WHAT IS BEING ASKED:
Write out, word for word, only the data from its first line to the line containing "2. VTK и Paraview".

(Stored entries)
━━━━━━━━━━━━━━━━
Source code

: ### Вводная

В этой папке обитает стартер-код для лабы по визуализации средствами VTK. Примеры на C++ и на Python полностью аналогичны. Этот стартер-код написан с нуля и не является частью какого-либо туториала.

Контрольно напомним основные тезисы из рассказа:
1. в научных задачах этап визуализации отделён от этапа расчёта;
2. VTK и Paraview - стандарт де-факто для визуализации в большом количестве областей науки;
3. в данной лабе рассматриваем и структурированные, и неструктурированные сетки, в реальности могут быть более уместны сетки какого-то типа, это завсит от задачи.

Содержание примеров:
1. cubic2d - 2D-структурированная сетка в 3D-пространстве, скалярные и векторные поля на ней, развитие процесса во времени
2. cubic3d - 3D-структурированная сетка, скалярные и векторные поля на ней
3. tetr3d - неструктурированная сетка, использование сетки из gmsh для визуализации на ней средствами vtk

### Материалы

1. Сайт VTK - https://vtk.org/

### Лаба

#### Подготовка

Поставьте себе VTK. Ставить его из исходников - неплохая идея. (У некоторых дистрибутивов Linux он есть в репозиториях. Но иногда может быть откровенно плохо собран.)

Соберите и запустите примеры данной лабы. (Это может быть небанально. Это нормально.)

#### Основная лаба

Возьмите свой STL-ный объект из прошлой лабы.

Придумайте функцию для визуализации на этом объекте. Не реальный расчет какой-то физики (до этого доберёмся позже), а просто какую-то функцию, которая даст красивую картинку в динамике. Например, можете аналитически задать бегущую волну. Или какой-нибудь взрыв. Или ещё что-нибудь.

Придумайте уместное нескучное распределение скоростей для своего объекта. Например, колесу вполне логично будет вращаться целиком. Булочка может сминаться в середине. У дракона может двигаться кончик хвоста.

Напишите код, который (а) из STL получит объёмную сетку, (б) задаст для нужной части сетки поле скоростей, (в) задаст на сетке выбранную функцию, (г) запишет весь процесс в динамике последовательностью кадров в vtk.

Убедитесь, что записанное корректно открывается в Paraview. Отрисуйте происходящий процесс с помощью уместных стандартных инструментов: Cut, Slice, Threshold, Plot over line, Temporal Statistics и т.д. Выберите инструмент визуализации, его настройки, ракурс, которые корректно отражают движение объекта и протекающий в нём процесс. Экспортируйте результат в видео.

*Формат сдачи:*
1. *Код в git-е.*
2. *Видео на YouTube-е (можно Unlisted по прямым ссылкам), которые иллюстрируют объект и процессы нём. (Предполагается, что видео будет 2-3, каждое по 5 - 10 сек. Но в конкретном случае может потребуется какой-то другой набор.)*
━━━━━━━━━━━━━━━━
RESPONSE TO THE EXERCISE:
Source code

: ### Вводная

В этой папке обитает стартер-код для лабы по визуализации средствами VTK. Примеры на C++ и на Python полностью аналогичны. Этот стартер-код написан с нуля и не является частью какого-либо туториала.

Контрольно напомним основные тезисы из рассказа:
1. в научных задачах этап визуализации отделён от этапа расчёта;
2. VTK и Paraview - стандарт де-факто для визуализации в большом количестве областей науки;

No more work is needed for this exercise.